È molto interessante il docu-film in tre episodi “Take That”, disponibile su
Netflix e dedicato ad una delle boy band britanniche più amate della storia
della musica mondiale. È la storia di cinque ragazzi diversi tra loro Gary
Barlow, Howard Donald, Mark Owen, Jason Orange e Robbie Williams., uniti da un
progetto ideato da un lungimirante manager, Nigel-Martin Smith. Il dietro le
quinte di una storia unica fatta di successi con alle spalle dodici singoli al
primo posto nel Regno Unito e oltre quarantacinque milioni di dischi venduti in
tutto il mondo. Ma ci sono anche cadute violente, incomprensioni, rivalità,
strappi, addii e inaspettate reunion.
La prima puntata racconta la genesi del progetto. Il manager Smith aveva in
mente di ricreare in Europa un successo simile a quello degli americani New Kids
on the Block. Canzoni pop con coreografie mozzafiato. Smith “sposa”

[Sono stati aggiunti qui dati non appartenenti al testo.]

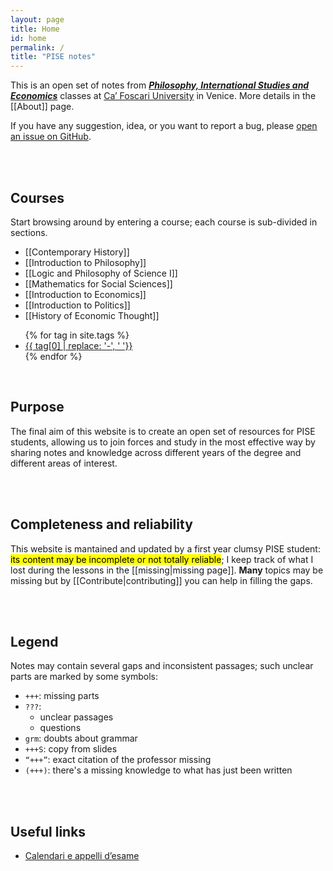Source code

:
 ```yaml
---
layout: page
title: Home
id: home
permalink: /
title: "PISE notes"
---
```

This is an open set of notes from [***Philosophy, International Studies and Economics***](https://unive.it/pise) classes at [Ca’ Foscari University](https://unive.it) in Venice. More details in the [[About]] page.

<p class="box">
  If you have any suggestion, idea, or you want to report a bug, please <a href="https://github.com/xplosionmind/pise-notes/issues" rel="noopener noreferrer" target="_blank" title="PISE-notes issues on GitHub">open an issue on GitHub</a>. 
</p>

<br>
<br>

## Courses

Start browsing around by entering a course; each course is sub-divided in sections.

- [[Contemporary History]]
- [[Introduction to Philosophy]]
- [[Logic and Philosophy of Science I]]
- [[Mathematics for Social Sciences]]
- [[Introduction to Economics]]
- [[Introduction to Politics]]
- [[History of Economic Thought]]

<ul>
  {% for tag in site.tags %}
    <li><a href="/{{ tag[0] }}" rel="noopener noreferrer" target="_blank" title="{{ tag[0]  | replace: '-', ' '}} index">{{ tag[0]  | replace: '-', ' '}}</a></li>
  {% endfor %}
</ul>

<br>

## Purpose

The final aim of this website is to create an open set of resources for PISE students, allowing us to join forces and study in the most effective way by sharing notes and knowledge across different years of the degree and different areas of interest.

<br>
<br>

## Completeness and reliability

This website is mantained and updated by a first year clumsy PISE student: <mark>its content may be incomplete or not totally reliable</mark>; I keep track of what I lost during the lessons in the [[missing|missing page]]. **Many** topics may be missing but by [[Contribute|contributing]] you can help in filling the gaps.

<br>
<br>

## Legend

Notes may contain several gaps and inconsistent passages; such unclear parts are marked by some symbols:

- `+++`: missing parts
- `???`:
	- unclear passages
	- questions
- `grm`: doubts about grammar
- `+++S`: copy from slides
- `“+++”`: exact citation of the professor missing
- `(+++)`: there's a missing knowledge to what has just been written

<br />
<br />

## Useful links

- [Calendari e appelli d’esame](https://www.unive.it/pag/8598/ "Calendari e appelli d’esame")

<style>
  .wrapper {
    max-width: 46em;
  }
</style>
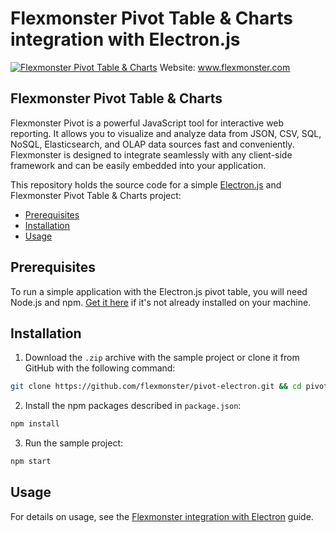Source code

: # Flexmonster Pivot Table &amp; Charts integration with Electron.js
[![Flexmonster Pivot Table & Charts](https://www.flexmonster.com/fm_uploads/2020/06/GitHub_fm.png)](https://flexmonster.com)
Website: www.flexmonster.com

## Flexmonster Pivot Table & Charts

Flexmonster Pivot is a powerful JavaScript tool for interactive web reporting. It allows you to visualize and analyze data from JSON, CSV, SQL, NoSQL, Elasticsearch, and OLAP data sources fast and conveniently. Flexmonster is designed to integrate seamlessly with any client-side framework and can be easily embedded into your application.

This repository holds the source code for a simple [Electron.js](https://www.electronjs.org/) and Flexmonster Pivot Table & Charts project:

- [Prerequisites](#prerequisites)
- [Installation](#installation)
- [Usage](#usage)

## Prerequisites

To run a simple application with the Electron.js pivot table, you will need Node.js and npm. [Get it here](https://docs.npmjs.com/downloading-and-installing-node-js-and-npm) if it's not already installed on your machine.

 
## Installation

1. Download the `.zip` archive with the sample project or clone it from GitHub with the following command:

```bash
git clone https://github.com/flexmonster/pivot-electron.git && cd pivot-electron
```

2. Install the npm packages described in `package.json`: 

```bash
npm install
```

3. Run the sample project: 

```bash
npm start 
```

## Usage

For details on usage, see the [Flexmonster integration with Electron](https://www.flexmonster.com/doc/integration-with-electron-js/) guide.
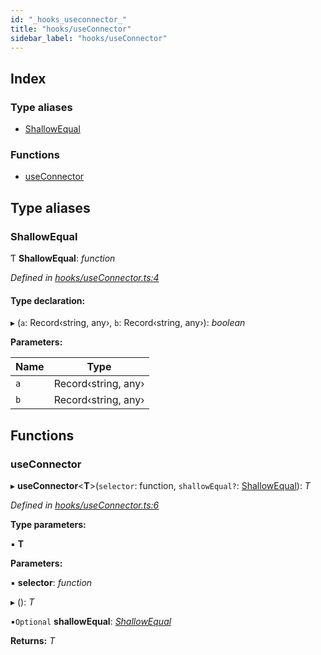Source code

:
 ```yaml
---
id: "_hooks_useconnector_"
title: "hooks/useConnector"
sidebar_label: "hooks/useConnector"
---
```


## Index

### Type aliases

* [ShallowEqual](_hooks_useconnector_.md#shallowequal)

### Functions

* [useConnector](_hooks_useconnector_.md#useconnector)

## Type aliases

###  ShallowEqual

Ƭ **ShallowEqual**: *function*

*Defined in [hooks/useConnector.ts:4](https://github.com/unadlib/reactant/blob/b562240/packages/reactant/src/hooks/useConnector.ts#L4)*

#### Type declaration:

▸ (`a`: Record‹string, any›, `b`: Record‹string, any›): *boolean*

**Parameters:**

Name | Type |
------ | ------ |
`a` | Record‹string, any› |
`b` | Record‹string, any› |

## Functions

###  useConnector

▸ **useConnector**<**T**>(`selector`: function, `shallowEqual?`: [ShallowEqual](_hooks_useconnector_.md#shallowequal)): *T*

*Defined in [hooks/useConnector.ts:6](https://github.com/unadlib/reactant/blob/b562240/packages/reactant/src/hooks/useConnector.ts#L6)*

**Type parameters:**

▪ **T**

**Parameters:**

▪ **selector**: *function*

▸ (): *T*

▪`Optional`  **shallowEqual**: *[ShallowEqual](_hooks_useconnector_.md#shallowequal)*

**Returns:** *T*
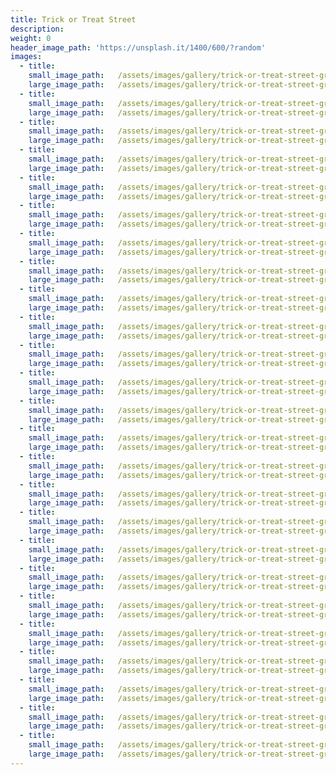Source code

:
 ```yaml
---
title: Trick or Treat Street
description:
weight: 0
header_image_path: 'https://unsplash.it/1400/600/?random'
images:
  - title:
    small_image_path:	/assets/images/gallery/trick-or-treat-street-greeley/sm/trick-or-treat-street-greeley-1.jpg
    large_image_path:	/assets/images/gallery/trick-or-treat-street-greeley/lg/trick-or-treat-street-greeley-1.jpg
  - title:
    small_image_path:	/assets/images/gallery/trick-or-treat-street-greeley/sm/trick-or-treat-street-greeley-2.jpg
    large_image_path:	/assets/images/gallery/trick-or-treat-street-greeley/lg/trick-or-treat-street-greeley-2.jpg
  - title:
    small_image_path:	/assets/images/gallery/trick-or-treat-street-greeley/sm/trick-or-treat-street-greeley-3.jpg
    large_image_path:	/assets/images/gallery/trick-or-treat-street-greeley/lg/trick-or-treat-street-greeley-3.jpg
  - title:
    small_image_path:	/assets/images/gallery/trick-or-treat-street-greeley/sm/trick-or-treat-street-greeley-4.jpg
    large_image_path:	/assets/images/gallery/trick-or-treat-street-greeley/lg/trick-or-treat-street-greeley4.jpg
  - title:
    small_image_path:	/assets/images/gallery/trick-or-treat-street-greeley/sm/trick-or-treat-street-greeley-5.jpg
    large_image_path:	/assets/images/gallery/trick-or-treat-street-greeley/lg/trick-or-treat-street-greeley-5.jpg
  - title:
    small_image_path:	/assets/images/gallery/trick-or-treat-street-greeley/sm/trick-or-treat-street-greeley-6.jpg
    large_image_path:	/assets/images/gallery/trick-or-treat-street-greeley/lg/trick-or-treat-street-greeley-6.jpg
  - title:
    small_image_path:	/assets/images/gallery/trick-or-treat-street-greeley/sm/trick-or-treat-street-greeley-7.jpg
    large_image_path:	/assets/images/gallery/trick-or-treat-street-greeley/lg/trick-or-treat-street-greeley-7.jpg
  - title:
    small_image_path:	/assets/images/gallery/trick-or-treat-street-greeley/sm/trick-or-treat-street-greeley-8.jpg
    large_image_path:	/assets/images/gallery/trick-or-treat-street-greeley/lg/trick-or-treat-street-greeley-8.jpg
  - title:
    small_image_path:	/assets/images/gallery/trick-or-treat-street-greeley/sm/trick-or-treat-street-greeley-9.jpg
    large_image_path:	/assets/images/gallery/trick-or-treat-street-greeley/lg/trick-or-treat-street-greeley-9.jpg
  - title:
    small_image_path:	/assets/images/gallery/trick-or-treat-street-greeley/sm/trick-or-treat-street-greeley-10.jpg
    large_image_path:	/assets/images/gallery/trick-or-treat-street-greeley/lg/trick-or-treat-street-greeley-10.jpg
  - title:
    small_image_path:	/assets/images/gallery/trick-or-treat-street-greeley/sm/trick-or-treat-street-greeley-11.jpg
    large_image_path:	/assets/images/gallery/trick-or-treat-street-greeley/lg/trick-or-treat-street-greeley-11.jpg
  - title:
    small_image_path:	/assets/images/gallery/trick-or-treat-street-greeley/sm/trick-or-treat-street-greeley-12.jpg
    large_image_path:	/assets/images/gallery/trick-or-treat-street-greeley/lg/trick-or-treat-street-greeley-12.jpg
  - title:
    small_image_path:	/assets/images/gallery/trick-or-treat-street-greeley/sm/trick-or-treat-street-greeley-13.jpg
    large_image_path:	/assets/images/gallery/trick-or-treat-street-greeley/lg/trick-or-treat-street-greeley-13.jpg
  - title:
    small_image_path:	/assets/images/gallery/trick-or-treat-street-greeley/sm/trick-or-treat-street-greeley-14.jpg
    large_image_path:	/assets/images/gallery/trick-or-treat-street-greeley/lg/trick-or-treat-street-greeley-14.jpg
  - title:
    small_image_path:	/assets/images/gallery/trick-or-treat-street-greeley/sm/trick-or-treat-street-greeley-15.jpg
    large_image_path:	/assets/images/gallery/trick-or-treat-street-greeley/lg/trick-or-treat-street-greeley-15.jpg
  - title:
    small_image_path:	/assets/images/gallery/trick-or-treat-street-greeley/sm/trick-or-treat-street-greeley-16.jpg
    large_image_path:	/assets/images/gallery/trick-or-treat-street-greeley/lg/trick-or-treat-street-greeley-16.jpg
  - title:
    small_image_path:	/assets/images/gallery/trick-or-treat-street-greeley/sm/trick-or-treat-street-greeley-17.jpg
    large_image_path:	/assets/images/gallery/trick-or-treat-street-greeley/lg/trick-or-treat-street-greeley-17.jpg
  - title:
    small_image_path:	/assets/images/gallery/trick-or-treat-street-greeley/sm/trick-or-treat-street-greeley-18.jpg
    large_image_path:	/assets/images/gallery/trick-or-treat-street-greeley/lg/trick-or-treat-street-greeley-18.jpg
  - title:
    small_image_path:	/assets/images/gallery/trick-or-treat-street-greeley/sm/trick-or-treat-street-greeley-19.jpg
    large_image_path:	/assets/images/gallery/trick-or-treat-street-greeley/lg/trick-or-treat-street-greeley-19.jpg
  - title:
    small_image_path:	/assets/images/gallery/trick-or-treat-street-greeley/sm/trick-or-treat-street-greeley-20.jpg
    large_image_path:	/assets/images/gallery/trick-or-treat-street-greeley/lg/trick-or-treat-street-greeley-20.jpg
  - title:
    small_image_path:	/assets/images/gallery/trick-or-treat-street-greeley/sm/trick-or-treat-street-greeley-21.jpg
    large_image_path:	/assets/images/gallery/trick-or-treat-street-greeley/lg/trick-or-treat-street-greeley-21.jpg
  - title:
    small_image_path:	/assets/images/gallery/trick-or-treat-street-greeley/sm/trick-or-treat-street-greeley-22.jpg
    large_image_path:	/assets/images/gallery/trick-or-treat-street-greeley/lg/trick-or-treat-street-greeley-22.jpg
  - title:
    small_image_path:	/assets/images/gallery/trick-or-treat-street-greeley/sm/trick-or-treat-street-greeley-23.jpg
    large_image_path:	/assets/images/gallery/trick-or-treat-street-greeley/lg/trick-or-treat-street-greeley-23.jpg
  - title:
    small_image_path:	/assets/images/gallery/trick-or-treat-street-greeley/sm/trick-or-treat-street-greeley-24.jpg
    large_image_path:	/assets/images/gallery/trick-or-treat-street-greeley/lg/trick-or-treat-street-greeley-24.jpg
  - title:
    small_image_path:	/assets/images/gallery/trick-or-treat-street-greeley/sm/trick-or-treat-street-greeley-25.jpg
    large_image_path:	/assets/images/gallery/trick-or-treat-street-greeley/lg/trick-or-treat-street-greeley-25.jpg
---
```

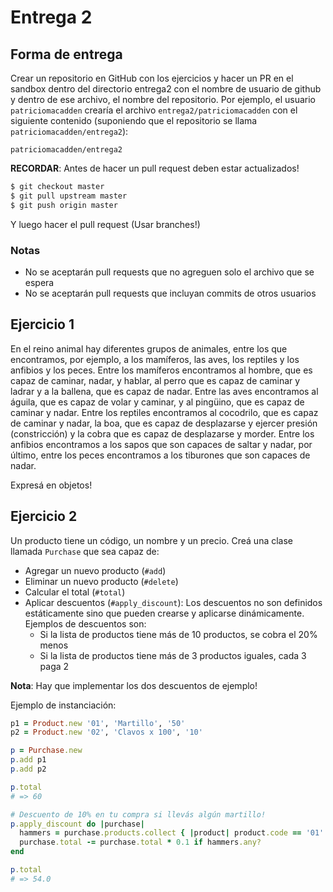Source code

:# Entrega 2

## Forma de entrega

Crear un repositorio en GitHub con los ejercicios y hacer un PR en el sandbox
dentro del directorio entrega2 con el nombre de usuario de github y dentro de
ese archivo, el nombre del repositorio. Por ejemplo, el usuario
`patriciomacadden` crearía el archivo `entrega2/patriciomacadden` con el
siguiente contenido (suponiendo que el repositorio se llama
`patriciomacadden/entrega2`):

```
patriciomacadden/entrega2
```

**RECORDAR**: Antes de hacer un pull request deben estar actualizados!

```bash
$ git checkout master
$ git pull upstream master
$ git push origin master
```

Y luego hacer el pull request (Usar branches!)

### Notas

* No se aceptarán pull requests que no agreguen solo el archivo que se espera
* No se aceptarán pull requests que incluyan commits de otros usuarios

## Ejercicio 1

En el reino animal hay diferentes grupos de animales, entre los que
encontramos, por ejemplo, a los mamíferos, las aves, los reptiles y los
anfibios y los peces. Entre los mamíferos encontramos al hombre, que es capaz
de caminar, nadar, y hablar, al perro que es capaz de caminar y ladrar y a la
ballena, que es capaz de nadar. Entre las aves encontramos al águila, que es
capaz de volar y caminar, y al pingüino, que es capaz de caminar y nadar.
Entre los reptiles encontramos al cocodrilo, que es capaz de caminar y nadar,
la boa, que es capaz de desplazarse y ejercer presión (constricción) y la
cobra que es capaz de desplazarse y morder. Entre los anfibios encontramos a
los sapos que son capaces de saltar y nadar, por último, entre los peces
encontramos a los tiburones que son capaces de nadar. 

Expresá en objetos!

## Ejercicio 2

Un producto tiene un código, un nombre y un precio. Creá una clase llamada
`Purchase` que sea capaz de:
* Agregar un nuevo producto (`#add`)
* Eliminar un nuevo producto (`#delete`)
* Calcular el total (`#total`)
* Aplicar descuentos (`#apply_discount`): Los descuentos no son definidos
estáticamente sino que pueden crearse y aplicarse dinámicamente. Ejemplos
de descuentos son:
  * Si la lista de productos tiene más de 10 productos, se cobra el 20% menos
  * Si la lista de productos tiene más de 3 productos iguales, cada 3 paga 2

**Nota**: Hay que implementar los dos descuentos de ejemplo!

Ejemplo de instanciación:

```ruby
p1 = Product.new '01', 'Martillo', '50'
p2 = Product.new '02', 'Clavos x 100', '10'

p = Purchase.new
p.add p1
p.add p2

p.total
# => 60

# Descuento de 10% en tu compra si llevás algún martillo!
p.apply_discount do |purchase|
  hammers = purchase.products.collect { |product| product.code == '01' }
  purchase.total -= purchase.total * 0.1 if hammers.any?
end

p.total
# => 54.0
```
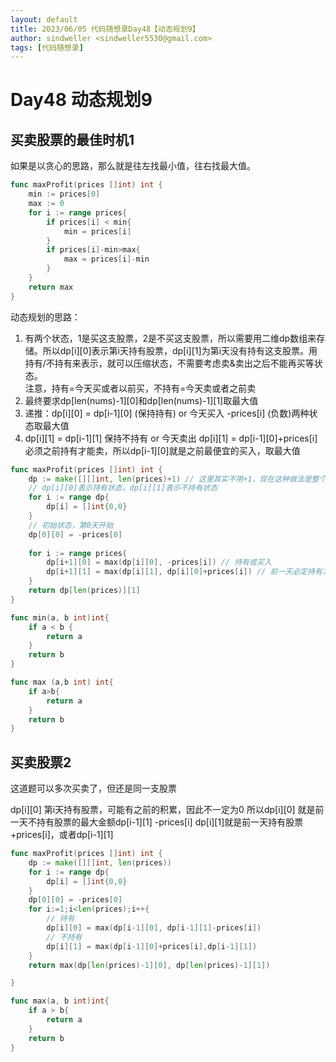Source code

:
 ```yaml
---
layout: default
title: 2023/06/05 代码随想录Day48【动态规划9】
author: sindweller <sindweller5530@gmail.com>
tags: [代码随想录]
---
```


# Day48 动态规划9

## 买卖股票的最佳时机1

如果是以贪心的思路，那么就是往左找最小值，往右找最大值。

```go
func maxProfit(prices []int) int {
    min := prices[0]
    max := 0
    for i := range prices{
        if prices[i] < min{
            min = prices[i]
        }
        if prices[i]-min>max{
            max = prices[i]-min
        }
    }
    return max
}
```

动态规划的思路：
1. 有两个状态，1是买这支股票，2是不买这支股票，所以需要用二维dp数组来存储。所以dp[i][0]表示第i天持有股票，dp[i][1]为第i天没有持有这支股票。用持有/不持有来表示，就可以压缩状态，不需要考虑卖&卖出之后不能再买等状态。  
    注意，持有=今天买或者以前买，不持有=今天卖或者之前卖
2. 最终要求dp[len(nums)-1][0]和dp[len(nums)-1][1]取最大值
3. 递推：dp[i][0] = dp[i-1][0] (保持持有) or 今天买入 -prices[i] (负数)两种状态取最大值
4. dp[i][1] = dp[i-1][1] 保持不持有 or 今天卖出 dp[i][1] = dp[i-1][0]+prices[i] 必须之前持有才能卖，所以dp[i-1][0]就是之前最便宜的买入，取最大值

```go
func maxProfit(prices []int) int {
    dp := make([][]int, len(prices)+1) // 这里其实不用+1，现在这种做法是整个都往后挪了一位
    // dp[i][0]表示持有状态，dp[i][1]表示不持有状态
    for i := range dp{
        dp[i] = []int{0,0}
    }
    // 初始状态，第0天开始
    dp[0][0] = -prices[0]
    
    for i := range prices{
        dp[i+1][0] = max(dp[i][0], -prices[i]) // 持有或买入
        dp[i+1][1] = max(dp[i][1], dp[i][0]+prices[i]) // 前一天必定持有才能在今天卖出
    }
    return dp[len(prices)][1]
}

func min(a, b int)int{
    if a < b {
        return a
    }
    return b
}

func max (a,b int) int{
    if a>b{
        return a
    }
    return b
}
```

## 买卖股票2

这道题可以多次买卖了，但还是同一支股票

dp[i][0] 第i天持有股票，可能有之前的积累，因此不一定为0
所以dp[i][0] 就是前一天不持有股票的最大金额dp[i-1][1] -prices[i]
dp[i][1]就是前一天持有股票+prices[i]，或者dp[i-1][1]

```go
func maxProfit(prices []int) int {
    dp := make([][]int, len(prices))
    for i := range dp{
        dp[i] = []int{0,0}
    }
    dp[0][0] = -prices[0]
    for i:=1;i<len(prices);i++{
        // 持有
        dp[i][0] = max(dp[i-1][0], dp[i-1][1]-prices[i])
        // 不持有
        dp[i][1] = max(dp[i-1][0]+prices[i],dp[i-1][1])
    }
    return max(dp[len(prices)-1][0], dp[len(prices)-1][1])

}

func max(a, b int)int{
    if a > b{
        return a
    }
    return b
}
```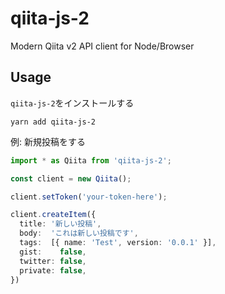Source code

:# qiita-js-2
Modern Qiita v2 API client for Node/Browser

## Usage
`qiita-js-2`をインストールする
```
yarn add qiita-js-2
```

例: 新規投稿をする
```ts
import * as Qiita from 'qiita-js-2';

const client = new Qiita();

client.setToken('your-token-here');

client.createItem({
  title: '新しい投稿',
  body:  'これは新しい投稿です',
  tags:  [{ name: 'Test', version: '0.0.1' }],
  gist:    false,
  twitter: false,
  private: false,
})
```
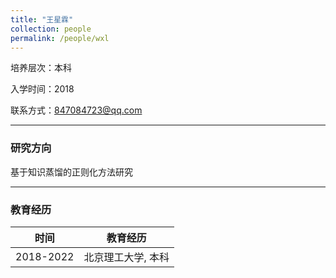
 ```yaml
---
title: "王星霖"
collection: people
permalink: /people/wxl
---
```

培养层次：本科

入学时间：2018

联系方式：847084723@qq.com

---

### 研究方向

基于知识蒸馏的正则化方法研究

---

### 教育经历


| 时间 | 教育经历 |
| :-: | :-: |
| 2018-2022 | 北京理工大学, 本科 |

artisticamente da subito Gary, sodalizio che rimarrà forte anche nel corso degli
anni e che comporterà le frizioni all’interno della band, soprattutto da Robbie
Williams che non si è mai sentito valorizzato appieno.
La voce narrante del documentario è soprattutto quella di Gary, mentre manca
Robbie Williams che però compare con l’audio di alcune vecchie interviste.
“Eravamo i ragazzi della classe operaia con una grande possibilità nella vita”,
ha detto Gary. Sin dalle prime immagini della prima puntata si capisce molto del
carattere e della personalità di ciascun componente della band. In un camerino
c’è Gary che si prepara vocalmente per “Back For Good”, Robbie Williams con il
suo carattere spicca davanti alla telecamera e lascia presagire quello che poi
avverrà qualche anno dopo.
Le audizioni, la formazione, la preparazione delle coreografie e la gavetta dura
fatta di serate nei locali gay (“ci amavano, ottimo per costruire una fanbase”),
poi i club, le riunioni studentesche ai licei… Piano piano il nome inizia a
circolare e la band comincia a consolidarsi: “Ci stavamo conoscendo meglio,
stavamo iniziando a diventare amici. Capimmo che dovevamo puntare ad un pubblico
giovane quindi andammo negli auditori e nelle assemblee di scuola. Uscimmo dalle
scuole e piano piano aumentavano i fan. Alla mattina andavamo a scuola e nella
notte ai club gay. Le ragazze volevano strapparci gli abiti di dosso”.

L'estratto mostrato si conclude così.